今までてんかん重積(periictalとpostictalを含みます)と頭部MRI画像検査の対応関係に関しては耳学問のみできちんと調べられていなかったため勉強した内容をまとめます。ここではてんかんの原因となるMRI画像所見(例えば異所性灰白質など)に関しては扱いませんのでご容赦ください。まず先に結論である「ポイント・まとめ」を提示します。

ポイント・まとめ

大脳皮質、視床枕、海馬などがてんかん重積での頭部MRI検査でDWI高信号(ADC低下)を呈する好発部位である(その他は脳梁膨大部やcrossed cerebellar diaschisisによる小脳も)。またT2WI高信号、軽度腫大を認める。BBB破綻により髄膜にGd造影増強効果を認める場合もある。

・これら頭部MRI検査でのDWI高信号部位はてんかんの結果(障害を受けやすい部位)をみているだけに過ぎず、てんかん起源部位(=原因)の同定には必ずしも役立たないと考えられる(やっぱり脳波検査が重要)。
*参考 てんかん重積で障害を受けやすい部位(興奮毒性により障害されやすい部位):海馬(CA1, CA3)・偏桃体・臭内野・小脳皮質・視床(特に視床枕)・大脳皮質 引用元: Diagnostic imaging: Brain 3rd edition

・同部位はperfusion画像では過灌流である(MRA検査でもhypervascularityを認め、ASLも診断に有用である)。
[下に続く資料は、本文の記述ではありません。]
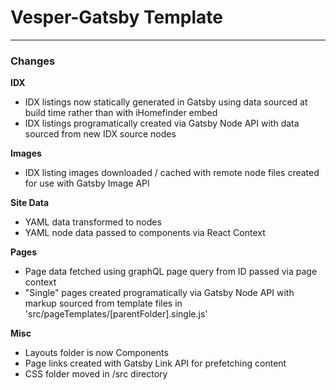 # Vesper-Gatsby Template
---

### Changes

**IDX**
- IDX listings now statically generated in Gatsby using data sourced at build time rather than with iHomefinder embed
- IDX listings programatically created via Gatsby Node API with data sourced from new IDX source nodes

**Images**
- IDX listing images downloaded / cached with remote node files created for use with Gatsby Image API

**Site Data**
- YAML data transformed to nodes
- YAML node data passed to components via React Context

**Pages**
- Page data fetched using graphQL page query from ID passed via page context
- "Single" pages created programatically via Gatsby Node API with markup sourced from template files in 'src/pageTemplates/[parentFolder].single.js'

**Misc**
- Layouts folder is now Components
- Page links created with Gatsby Link API for prefetching content
- CSS folder moved in /src directory
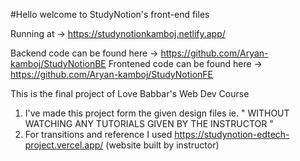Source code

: #Hello welcome to StudyNotion's front-end files

Running at -> https://studynotionkamboj.netlify.app/

Backend code can be found here -> https://github.com/Aryan-kamboj/StudyNotionBE
Frontened code can be found here -> https://github.com/Aryan-kamboj/StudyNotionFE

This is the final project of Love Babbar's Web Dev Course 
1. I've made this project form the given design files ie. " WITHOUT WATCHING ANY TUTORIALS GIVEN BY THE INSTRUCTOR "
2. For transitions and reference I used https://studynotion-edtech-project.vercel.app/ (website built by instructor)
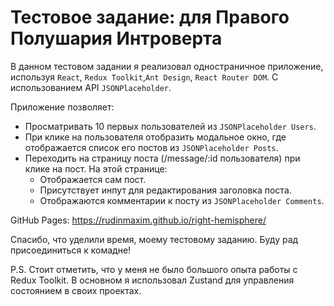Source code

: # Тестовое задание: для Правого Полушария Интроверта

В данном тестовом задании я реализовал одностраничное приложение, используя `React`, `Redux Toolkit`,`Ant Design`, `React Router DOM`. С использованием API `JSONPlaceholder`.

Приложение позволяет:

- Просматривать 10 первых пользователей из `JSONPlaceholder Users`.
- При клике на пользователя отобразить модальное окно, где отображается список его постов из `JSONPlaceholder Posts`.
- Переходить на страницу поста (/message/:id пользователя) при клике на пост. На этой странице:
  - Отображается сам пост.
  - Присутствует инпут для редактирования заголовка поста.
  - Отображаются комментарии к посту из `JSONPlaceholder Comments`.

GitHub Pages: https://rudinmaxim.github.io/right-hemisphere/

Спасибо, что уделили время, моему тестовому заданию. Буду рад присоединиться к комадне!

P.S.
Стоит отметить, что у меня не было большого опыта работы с Redux Toolkit. В основном я использовал Zustand для управления состоянием в своих проектах.
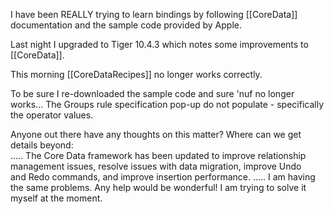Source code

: I have been REALLY trying to learn bindings by following [[CoreData]] documentation and the sample code provided by Apple.

Last night I upgraded to Tiger 10.4.3 which notes some improvements to [[CoreData]].

This morning [[CoreDataRecipes]] no longer works correctly.

To be sure I re-downloaded the sample code and sure 'nuf no longer works...
The Groups rule specification pop-up do not populate - specifically the operator values.

Anyone out there have any thoughts on this matter?
Where can we get details beyond:   
.....
The Core Data framework has been updated to improve relationship  
management issues, resolve issues with data migration, improve Undo  
and Redo commands, and improve insertion performance.
.....
I am having the same problems.  Any help would be wonderful!  I am trying to solve it myself at the moment.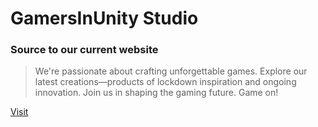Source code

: # GamersInUnity Studio

### Source to our current website

> We're passionate about crafting unforgettable games. Explore our latest creations—products of lockdown inspiration and ongoing innovation. Join us in shaping the gaming future. Game on!


[Visit](https://gamersinunity-studio.github.io)
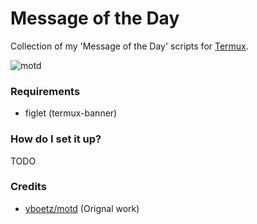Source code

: # Message of the Day

Collection of my 'Message of the Day' scripts for [Termux](https://termux.com/).

![motd](motd.png)


### Requirements

* figlet (termux-banner)


### How do I set it up?

TODO



### Credits

* [yboetz/motd](https://github.com/yboetz/motd) (Orignal work)
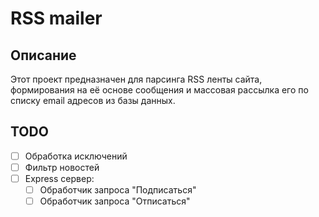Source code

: # RSS mailer

## Описание

Этот проект предназначен для парсинга RSS ленты сайта, формирования на её основе сообщения и массовая рассылка его по списку email адресов из базы данных.

## TODO

- [ ] Обработка исключений
- [ ] Фильтр новостей
- [ ] Express сервер:
  - [ ] Обработчик запроса "Подписаться"
  - [ ] Обработчик запроса "Отписаться"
・これの画像変化は通常可逆的(数日~数週単位)である。

・なぜ画像変化を呈する患者と呈さない患者がいるかどうかは分からない(発作持続時間が長時間になると信号変化を呈しやすい傾向は既報で指摘されている)

視床枕は他の疾患であまり障害されない部位であるが(鑑別は後述)、皮質との相互性の繊維連絡 “pulvino-cortical pathways” を持っておりこれがてんかん重積により活性化することで病変を呈すると考えられる。

*参考:自験例

画像所見の鑑別

ポイント:動脈血管支配に一致した分布か?+画像の経時的フォローアップで所見が変化するか?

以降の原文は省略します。